I hear that on the refinance, we just refinanced to get a 20 year fixed so we can ER, and we got a HELOC set up to pay off a student loan and get some tax deduction until it's gone. My wife and I's credit rating is knocking on 800, and the lender practically killed themselves to get the loan! The most stress free loan in my life, came to my house to do the paperwork, too! On the flip side, my coworker's son just got laid off working in the mortgage business. Quickly found other work, but that well is about to run dry!
 
Laurence,
Curious whether you found out your friend's spending needs. I wonder if he has been spending something close to the 9% he's been making every year, or whether he is closer to spending 4% or 40k a year. I'd be curious as to whether the thought of living on a SWR of 4% is comfortable or whether he views it as hopelessly low? We on the ER Board have all got our heads wrapped around the concept of SWR whether it is 3.5% or 5% but I've always wondered how people react when they first hear that number, and whether they find it pathetically small.
 
While we are waiting for Laurence.................

I am interested in the SWR concept and understand the
numbers and most of the theories. However, if we took
out 4% of our TOTAL net worth every year, it wouldn't even cover subsistance living. Maybe a "possum ER"
but nothing beyond. Thus, the SWR is mostly ignored
by us. We have what we have. If our net worth can
be maintained, or drawn down very slowly we should be fine. Anyway, if we are alive in 6 years we will both be
drawing SS checks. It looked a long way off when I retired. It looks pretty close now.

JG
 
John,
Sure- if you are that close to SS, you can just sort of net that out of your spending, and only need to cover the balance with SWR. And obviously if you don't plan on living longer than 30 more years, you can start to draw down principal, too.
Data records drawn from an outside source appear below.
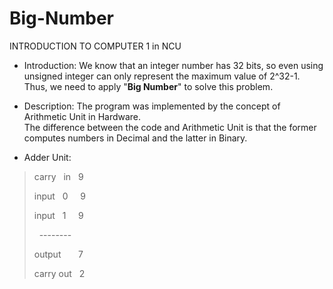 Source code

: # Big-Number
INTRODUCTION TO COMPUTER 1 in NCU
- Introduction: We know that an integer number has 32 bits, so even using unsigned integer can only represent the maximum value of 2^32-1. Thus, we need to apply "**Big Number**" to solve this problem.

- Description: The program was implemented by the concept of Arithmetic Unit in Hardware.  <br />
 The difference between the code and Arithmetic Unit is that the former computes numbers in Decimal and the latter in Binary.

- Adder Unit:
> <p>carry &nbsp in &nbsp	 9  <p/> 
> <p>input &nbsp 0  &nbsp &nbsp	 9  <p/>
> <p>input &nbsp 1  &nbsp &nbsp  9  <p/>
> <p>&nbsp                 -------- <p/>
> <p>output &nbsp &nbsp &nbsp    7  <p/>
> <p>carry out &nbsp             2  <p/>
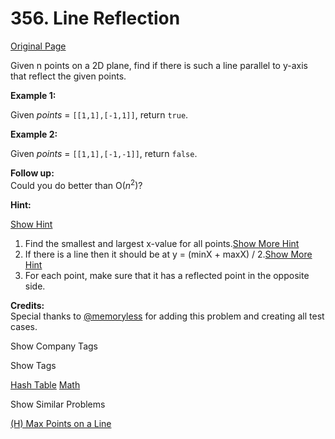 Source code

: # 356. Line Reflection

[Original Page](https://leetcode.com/problems/line-reflection/)

Given n points on a 2D plane, find if there is such a line parallel to y-axis that reflect the given points.

**Example 1:**  

Given _points_ = `[[1,1],[-1,1]]`, return `true`.

**Example 2:**  

Given _points_ = `[[1,1],[-1,-1]]`, return `false`.

**Follow up:**  
Could you do better than O(_n_<sup>2</sup>)?

**Hint:**

[Show Hint](#)

1.  Find the smallest and largest x-value for all points.[Show More Hint](#)
2.  If there is a line then it should be at y = (minX + maxX) / 2.[Show More Hint](#)
3.  For each point, make sure that it has a reflected point in the opposite side.

**Credits:**  
Special thanks to [@memoryless](https://discuss.leetcode.com/user/memoryless) for adding this problem and creating all test cases.

<div>

<div id="company_tags" class="btn btn-xs btn-warning">Show Company Tags</div>

<span class="hidebutton" style="display: none;">[Google](/company/google/)</span></div>

<div>

<div id="tags" class="btn btn-xs btn-warning">Show Tags</div>

<span class="hidebutton">[Hash Table](/tag/hash-table/) [Math](/tag/math/)</span></div>

<div>

<div id="similar" class="btn btn-xs btn-warning">Show Similar Problems</div>

<span class="hidebutton">[(H) Max Points on a Line](/problems/max-points-on-a-line/)</span></div> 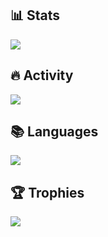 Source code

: ## 📊 Stats
![](https://github-readme-stats.vercel.app/api?username=mezdelex&theme=gruvbox&hide_border=false&include_all_commits=true&count_private=true&show=reviews,discussions_started,discussions_answered,prs_merged,prs_merged_percentage)<br/>
## 🔥 Activity
![](https://github-readme-streak-stats.herokuapp.com/?user=mezdelex&theme=gruvbox&hide_border=false)<br/>
## 📚 Languages
![](https://github-readme-stats.vercel.app/api/top-langs/?username=mezdelex&theme=gruvbox&hide_border=false&include_all_commits=true&count_private=true&layout=compact&langs_count=20)
## 🏆 Trophies
![](https://github-profile-trophy.vercel.app/?username=mezdelex&theme=gruvbox&no-frame=false&bg=282828&margin-w=4)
Actually, for LaurenceWill's friend, the same would apply -- he can basically have his SWR plus his SS (plus any other pension) as the sum to cover annual spending. At least that is how I look at it -- anybody disagree? It seems to me that pensions should just be yours to spend right out of the gate and only use SWR to cover the balance needed, if any.
 
I am interested in the SWR concept and understand the numbers and most of the theories.  However, if we took out 4% of our TOTAL net worth every year, it wouldn't even cover subsistance living.  Maybe a "possum ER"
but nothing beyond.  Thus, the SWR is mostly ignored
by us. JG

I guess that just goes to show what extreme intelligence, willpower, and "out-of-the-box thinking can do! :)

If I start having difficulty, I am just going to haul out my perpetual motion machine, which so far I have held in reserve.